Kita tidak bisa menghindari fakta bahwa hidup ini penuh tantangan. Tetapi kita bisa memilih bagaimana meresponsnya: dengan kekhawatiran atau dengan iman. Belajar percaya bukanlah hal yang terjadi dalam semalam. Ini adalah proses rohani, yang bertumbuh melalui relasi dengan Allah.

Saat kita khawatir, kita diajak kembali untuk menatap salib, di mana kasih Allah dinyatakan secara sempurna. Jika Allah tidak segan memberikan Anak-Nya yang tunggal untuk menyelamatkan kita, mungkinkah Dia tidak memelihara kita dalam kebutuhan sehari-hari? Mulailah hari ini dengan satu keputusan sederhana: Saya memilih percaya, bukan khawatir. Memilih hidup dalam iman bukan ketakutan. Memilih percaya kepada Tuhan daripada mengandalkan kemampuan manusia.
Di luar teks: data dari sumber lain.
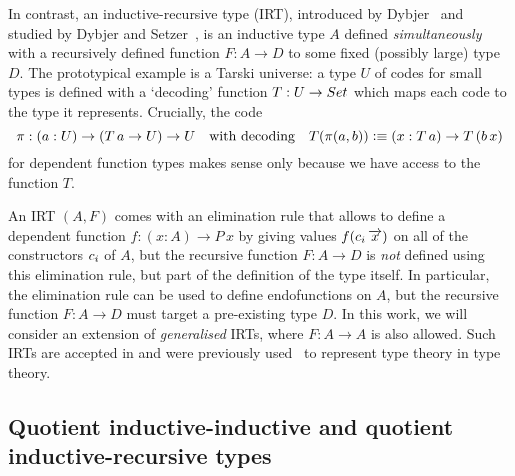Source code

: \documentclass[a4paper,UKenglish,numberwithinsect,cleveref,thm-restate]{lipics-v2021}
\newcommand{\LT}[2][]{\todo[inline,author={L-T},caption={},color={pink},#1]{#2}}
\begin{document}
In contrast, an inductive-recursive type (IRT), introduced by Dybjer~\cite{Dybjer2000} and studied by Dybjer and Setzer~\cite{Dybjer1999,Dybjer2003}, is an inductive type $A$ defined \emph{simultaneously} with a recursively defined function $F : A \to D$ to some fixed (possibly large) type $D$.
The prototypical example is a Tarski universe: a type $U$ of codes for small types is defined with a `decoding' function $T : U \to \Set$ which maps each code to the type it represents. Crucially, the code
\[
  \pi : (a : U) \to (T\,a \to U) \to U
  \quad\text{with decoding}\quad T(\pi(a, b)) \vcentcolon\equiv (x : T\,a) \to T\,(b\, x)
\]
for dependent function types makes sense only because we have access to the function $T$.
%

An IRT $(A, F)$ comes with an elimination rule that allows to define a dependent function  $f : (x : A) \to P\,x$ by giving values $f(\cc_i\,\overrightarrow{x})$ on all of the constructors $\cc_i$ of $A$, but the recursive function $F : A \to D$ is \emph{not} defined using this elimination rule, but part of the definition of the type itself.
%
In particular, the elimination rule can be used to define endofunctions on $A$, but the recursive function  $F : A \to D$ must target a pre-existing type $D$.
%
In this work, we will consider an extension of \emph{generalised} IRTs, where $F : A \to A$ is also allowed.
%
Such IRTs are accepted in \Agda and were previously used~\cite{Danielsson2006} to represent type theory in type theory.
%



\subsection{Quotient inductive-inductive and quotient inductive-recursive types}
\end{document}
Memilih mengatasi kekhawatiran daripada hidup dalam kekuatiran.

Referensi:

D.A. Carson, Jesus' Sermon on the Mount and His Confrontation with the World (Grand Rapids: Baker Academic, 2018), hlm. 123.

John Stott, The Message of the Sermon on the Mount (Downers Grove: IVP, 2015), hlm. 85.

Charles Spurgeon, Morning and Evening Devotional (Peabody: Hendrickson, 2016), hlm. 304.

Post a Comment for "Belajar Percaya Bukan Khawatir"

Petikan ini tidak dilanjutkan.